落合陽一さんが誘(いざな)う、自然とデジタルが更に融合していく時代の前提と歩み方:『デジタルネイチャー 生態系を為す汎神化した計算機による侘と寂 』読了

メディアアーティスト 落合陽一さんの『デジタルネイチャー  生態系を為す汎神化した計算機による侘と寂』を読了。

本書については書店で発売を知っていたものの、タイトルにパラっと立ち読みした際に

「自分向きではない」と感じていたものの、

先月(2019年2月)開催された個展「質量への憧憬」開催中に行われたトークイベント👇 開演前に

<< 2019年2月3日投稿:画像は投稿にリンク >> 落合陽一「質量への憧憬」展 トークイベント「世界を切り取ることで見えてくるクリエイティブとビジネス」参加記

物販ゾーンで本書のサイン本が発売されており、

出典:落合陽一さんTwitter(画像はツイートにリンク)

そのことがトリガーとなって購入に至っていた経緯。

購入本に書かれてあったサイン。

実際に読み始めてみて

” 本書では、<近代>を<イデオロギー>ではなく、<テクノロジー>の側面から乗り越える可能性を考える。

産業革命と資本主義が<近代>の重要な成立要件である以上。その超克も技術的な更新抜きにはありえないはずだ。”(p40)

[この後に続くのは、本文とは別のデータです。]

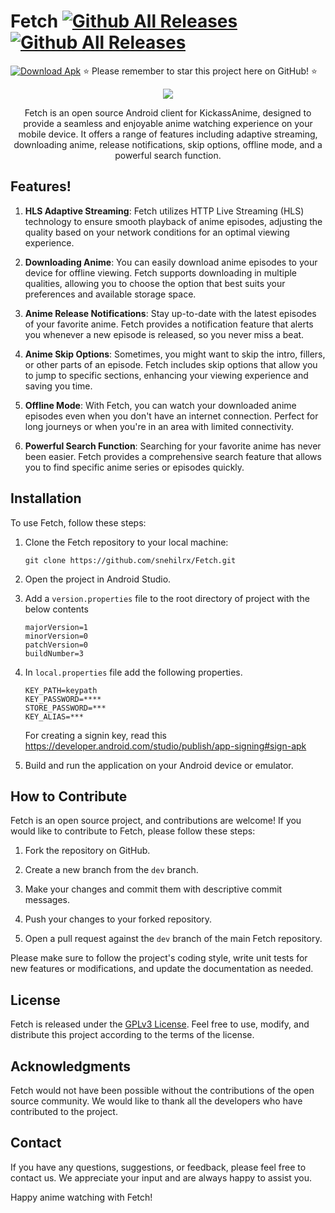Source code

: # Fetch [![Github All Releases](https://img.shields.io/github/downloads/snehilrx/Fetch/total.svg)]() [![Github All Releases](https://img.shields.io/github/issues/snehilrx/Fetch/total.svg)]()

[![Download Apk](https://custom-icon-badges.herokuapp.com/badge/-Download-blue?style=for-the-badge&logo=download&logoColor=white "Download Apk")](https://github.com/snehilrx/Fetch/releases)
⭐ Please remember to star this project here on GitHub! ⭐

<p align="center">
<img src="https://github.com/snehilrx/Fetch/assets/7668602/e1916e36-6eb3-4941-9136-0d1605286e92"/>
</p>
<p align="center">
Fetch is an open source Android client for KickassAnime, designed to provide a seamless and enjoyable anime watching experience on your mobile device. It offers a range of features including adaptive streaming, downloading anime, release notifications, skip options, offline mode, and a powerful search function.
</p>

## Features!

1. **HLS Adaptive Streaming**: Fetch utilizes HTTP Live Streaming (HLS) technology to ensure smooth
   playback of anime episodes, adjusting the quality based on your network conditions for an optimal
   viewing experience.

2. **Downloading Anime**: You can easily download anime episodes to your device for offline viewing.
   Fetch supports downloading in multiple qualities, allowing you to choose the option that best
   suits your preferences and available storage space.

3. **Anime Release Notifications**: Stay up-to-date with the latest episodes of your favorite anime.
   Fetch provides a notification feature that alerts you whenever a new episode is released, so you
   never miss a beat.

4. **Anime Skip Options**: Sometimes, you might want to skip the intro, fillers, or other parts of
   an episode. Fetch includes skip options that allow you to jump to specific sections, enhancing
   your viewing experience and saving you time.

5. **Offline Mode**: With Fetch, you can watch your downloaded anime episodes even when you don't
   have an internet connection. Perfect for long journeys or when you're in an area with limited
   connectivity.

6. **Powerful Search Function**: Searching for your favorite anime has never been easier. Fetch
   provides a comprehensive search feature that allows you to find specific anime series or episodes
   quickly.

## Installation

To use Fetch, follow these steps:

1. Clone the Fetch repository to your local machine:

   ```
   git clone https://github.com/snehilrx/Fetch.git
   ```

2. Open the project in Android Studio.

3. Add a `version.properties` file to the root directory of project with the below contents
   ```
   majorVersion=1
   minorVersion=0
   patchVersion=0
   buildNumber=3
   ```

4. In `local.properties` file add the following properties.
   ```
   KEY_PATH=keypath
   KEY_PASSWORD=****
   STORE_PASSWORD=***
   KEY_ALIAS=***
   ```
   For creating a signin key, read
   this https://developer.android.com/studio/publish/app-signing#sign-apk

5. Build and run the application on your Android device or emulator.

## How to Contribute

Fetch is an open source project, and contributions are welcome! If you would like to contribute to
Fetch, please follow these steps:

1. Fork the repository on GitHub.

2. Create a new branch from the `dev` branch.

3. Make your changes and commit them with descriptive commit messages.

4. Push your changes to your forked repository.

5. Open a pull request against the `dev` branch of the main Fetch repository.

Please make sure to follow the project's coding style, write unit tests for new features or
modifications, and update the documentation as needed.

## License

Fetch is released under
the [GPLv3 License](https://raw.githubusercontent.com/snehilrx/Fetch/main/LICENSE). Feel free to
use, modify, and distribute this project according to the terms of the license.

## Acknowledgments

Fetch would not have been possible without the contributions of the open source community. We would
like to thank all the developers who have contributed to the project.

## Contact

If you have any questions, suggestions, or feedback, please feel free to contact us. We appreciate
your input and are always happy to assist you.

Happy anime watching with Fetch!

と本書について説明された一文などからも「難しいなぁー」と、手に取った時の直感は当たっていたものの

内容的には落合陽一さんの本領が発揮されたものであることは容易に想像出来ます。

デジタルネイチャー により実現される世界

序盤、

 ” デジタルネイチャー は、<近代以前>の多様性が、<近代以降>の効率性や合理性を保ったまま、コンピュータの支援によって実現される世界だ。

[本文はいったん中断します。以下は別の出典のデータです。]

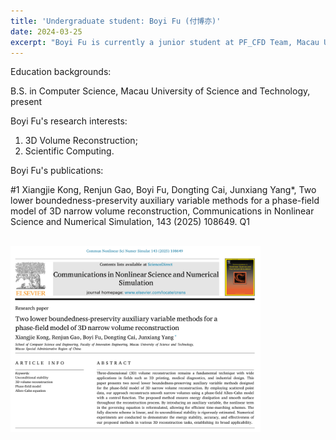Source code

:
 ```yaml
---
title: 'Undergraduate student: Boyi Fu (付博亦)'
date: 2024-03-25
excerpt: "Boyi Fu is currently a junior student at PF_CFD Team, Macau University of Science and Technology. His research interest is 3D reconstruction algorithm.<br/><img src='/images/FBY.png' width='200px'>"
---
```

Education backgrounds:

B.S. in Computer Science, Macau University of Science and Technology, present

Boyi Fu's research interests:

1. 3D Volume Reconstruction;
2. Scientific Computing.

Boyi Fu's publications:

#1 Xiangjie Kong, Renjun Gao, Boyi Fu, Dongting Cai, Junxiang Yang*, Two lower boundedness-preservity auxiliary variable methods for a
 phase-field model of 3D narrow volume reconstruction, Communications in Nonlinear Science and Numerical Simulation, 143 (2025) 108649. Q1

<br/><img src='/images/kongpaper1.png' width='400px'>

そこで人々の生き方は、ベーシックインカム(BI)的か、あるいはベンチャーキャピタル(VC)的かに分かれていくだろう。”(p57-58)

とタイトルに示された世界に、

“我々の社会が抱えている最大の格差 ー それは経済資本の格差ではなく「モチベーション」と、そしてその根底をなす「アート的な衝動」を持ちうるかの格差である。

現行人類のコンピュータに対して優れている点は、リスクを取るほどに、モチベーションが上がるところだ。

これは機械にはない人間だけの能力である。逆にリスクに怯え、チャレンジできない人間は機械と差別化できずに、

やがてベーシックインカムの世界、ひいては、統計的再帰プロセスの世界に飲み込まれるだろう。”(p66)

といった時代の捉え/読みがあり、後半で

” 「人間を中心とする世界観」から「機械を中心とする世界観」へと思考を転換し、人間をインターネットに隷属する要素として捉えた場合、

仮にAIが人類に対して何らかの干渉を目論んだとしても我々を直接不幸にするようなアプローチは取らないことが分かるはずだ。”(p219)

或いは

” 我々はデジタルネイチャーの向こうに、高齢者、身体障碍者という分類がなく、個々人が多様性を維持しながらも快適に過ごせる社会を目指している。”(p245)

と我々が突き進んでいる近未来への紐解きがあり、

 ” これからは実践者としての価値が今後、思想とともに重要になるだろう。考えながら手を動かし、思想を語り、波を作る必要がある。

そこに必要なのは日々毎に、集中力の高い、永い現場を、高速で切り替えて、積み重ねる鍛錬だ。

瞬間の価値は、デジタルの永続性に切り取られ、補償される。生も、死も、一瞬一瞬が一つのオプションである。”(p276)

といった時代にフィットする生き方が示されて、 といった私的な骨子を作成。

いざ向き合う近未来

「ガッツ〜ン」と軽く衝撃を受けたのは、

” 5年前の修士論文レベルの研究を15歳が再現できてしまう時代においては、知識が短期間で市場価値を失ってしまうことを前提として、絶え間なく学習によるアップデートを続け、

さらには複数の専門職を掛け持つポートフォリオマネジメントw前提とした働き方を考えなければならない。なぜなら技術シーズはあっという間にプラットホームに回収されるからだ。”(p200)

との時代を脈打つスピード感で、そこに対して

” 今後の社会で重要になるのは、今現在、即時的に必要なことをリスクを取ってやれるかどうかだ。

今ある選択肢の中でできることをやる。そして、やったことによって事後的に「自分らしさ」が想定されていく。”(p201)

と一つの解が示されており、一読した限り、その情報量に圧倒され「わや〜っ」とした理解/感覚に覆われていますが、

時代のフロンティアラインに居る人は「これから(の時代を)こう見ている」、見えざる先の世界の歩み方といったものに触れられた感覚は良く表現すれば刺激的であったです。